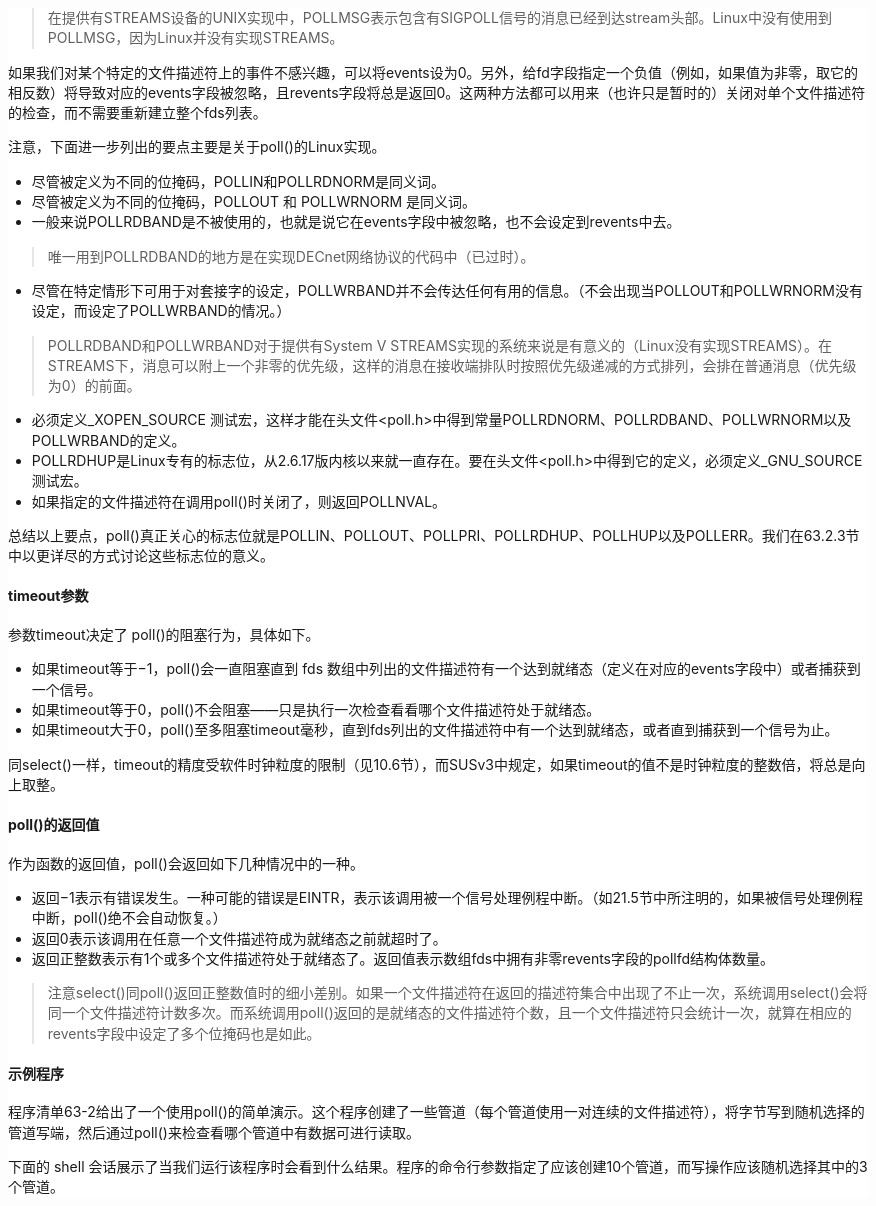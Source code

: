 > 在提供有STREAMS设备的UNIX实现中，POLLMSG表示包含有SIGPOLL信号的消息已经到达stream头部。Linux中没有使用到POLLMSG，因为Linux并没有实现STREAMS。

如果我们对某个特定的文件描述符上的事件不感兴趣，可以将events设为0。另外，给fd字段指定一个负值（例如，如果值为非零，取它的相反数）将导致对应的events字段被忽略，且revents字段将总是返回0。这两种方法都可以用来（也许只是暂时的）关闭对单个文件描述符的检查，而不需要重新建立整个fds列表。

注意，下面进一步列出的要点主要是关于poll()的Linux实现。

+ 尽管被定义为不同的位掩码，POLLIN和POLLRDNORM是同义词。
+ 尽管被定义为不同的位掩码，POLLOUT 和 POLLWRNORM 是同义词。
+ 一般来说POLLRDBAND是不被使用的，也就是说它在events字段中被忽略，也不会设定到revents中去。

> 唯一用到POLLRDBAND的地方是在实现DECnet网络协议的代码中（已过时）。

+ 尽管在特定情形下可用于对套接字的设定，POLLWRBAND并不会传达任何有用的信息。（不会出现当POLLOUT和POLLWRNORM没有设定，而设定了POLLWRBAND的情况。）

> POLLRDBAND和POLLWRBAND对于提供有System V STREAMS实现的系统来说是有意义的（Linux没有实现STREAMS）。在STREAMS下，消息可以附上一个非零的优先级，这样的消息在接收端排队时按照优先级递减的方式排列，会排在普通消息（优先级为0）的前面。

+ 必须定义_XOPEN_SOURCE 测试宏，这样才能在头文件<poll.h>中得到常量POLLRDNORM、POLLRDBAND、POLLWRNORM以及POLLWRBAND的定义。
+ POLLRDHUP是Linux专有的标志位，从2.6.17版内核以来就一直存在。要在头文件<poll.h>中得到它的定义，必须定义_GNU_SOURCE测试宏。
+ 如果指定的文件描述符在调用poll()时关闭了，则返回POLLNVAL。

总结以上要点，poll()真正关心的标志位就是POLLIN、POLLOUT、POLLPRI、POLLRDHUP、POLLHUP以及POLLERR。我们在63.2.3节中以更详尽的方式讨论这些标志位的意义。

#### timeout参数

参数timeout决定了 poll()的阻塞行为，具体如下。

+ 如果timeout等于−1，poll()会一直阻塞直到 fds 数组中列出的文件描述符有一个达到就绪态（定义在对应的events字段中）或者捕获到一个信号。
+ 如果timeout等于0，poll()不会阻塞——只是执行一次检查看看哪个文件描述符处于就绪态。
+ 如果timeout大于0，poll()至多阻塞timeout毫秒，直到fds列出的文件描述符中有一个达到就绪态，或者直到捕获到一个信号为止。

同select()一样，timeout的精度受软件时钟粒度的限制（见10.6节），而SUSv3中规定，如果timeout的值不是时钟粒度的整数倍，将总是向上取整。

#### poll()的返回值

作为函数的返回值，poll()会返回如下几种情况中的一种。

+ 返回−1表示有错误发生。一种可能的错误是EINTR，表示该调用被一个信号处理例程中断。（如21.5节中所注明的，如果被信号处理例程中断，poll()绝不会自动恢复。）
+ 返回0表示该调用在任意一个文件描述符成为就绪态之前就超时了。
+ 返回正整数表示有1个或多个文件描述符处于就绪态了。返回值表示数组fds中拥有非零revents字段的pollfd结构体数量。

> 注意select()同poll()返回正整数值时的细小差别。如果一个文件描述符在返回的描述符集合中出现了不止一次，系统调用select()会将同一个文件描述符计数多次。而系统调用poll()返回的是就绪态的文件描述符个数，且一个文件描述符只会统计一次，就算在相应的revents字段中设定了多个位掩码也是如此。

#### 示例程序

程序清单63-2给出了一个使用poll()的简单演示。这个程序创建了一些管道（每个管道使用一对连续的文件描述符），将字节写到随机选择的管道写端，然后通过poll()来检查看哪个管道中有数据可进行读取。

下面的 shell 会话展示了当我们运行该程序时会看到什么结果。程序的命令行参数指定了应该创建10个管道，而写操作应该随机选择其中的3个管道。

▸ DESCRIPTION OF THE TASK
Respond with the lines above, from the one that holds "同select()一样，ti" to the end of the listing, each repeated exactly, and with no other material.

▸ WRITTEN RESPONSE
同select()一样，timeout的精度受软件时钟粒度的限制（见10.6节），而SUSv3中规定，如果timeout的值不是时钟粒度的整数倍，将总是向上取整。

#### poll()的返回值

作为函数的返回值，poll()会返回如下几种情况中的一种。

+ 返回−1表示有错误发生。一种可能的错误是EINTR，表示该调用被一个信号处理例程中断。（如21.5节中所注明的，如果被信号处理例程中断，poll()绝不会自动恢复。）
+ 返回0表示该调用在任意一个文件描述符成为就绪态之前就超时了。
+ 返回正整数表示有1个或多个文件描述符处于就绪态了。返回值表示数组fds中拥有非零revents字段的pollfd结构体数量。

> 注意select()同poll()返回正整数值时的细小差别。如果一个文件描述符在返回的描述符集合中出现了不止一次，系统调用select()会将同一个文件描述符计数多次。而系统调用poll()返回的是就绪态的文件描述符个数，且一个文件描述符只会统计一次，就算在相应的revents字段中设定了多个位掩码也是如此。

#### 示例程序

程序清单63-2给出了一个使用poll()的简单演示。这个程序创建了一些管道（每个管道使用一对连续的文件描述符），将字节写到随机选择的管道写端，然后通过poll()来检查看哪个管道中有数据可进行读取。

下面的 shell 会话展示了当我们运行该程序时会看到什么结果。程序的命令行参数指定了应该创建10个管道，而写操作应该随机选择其中的3个管道。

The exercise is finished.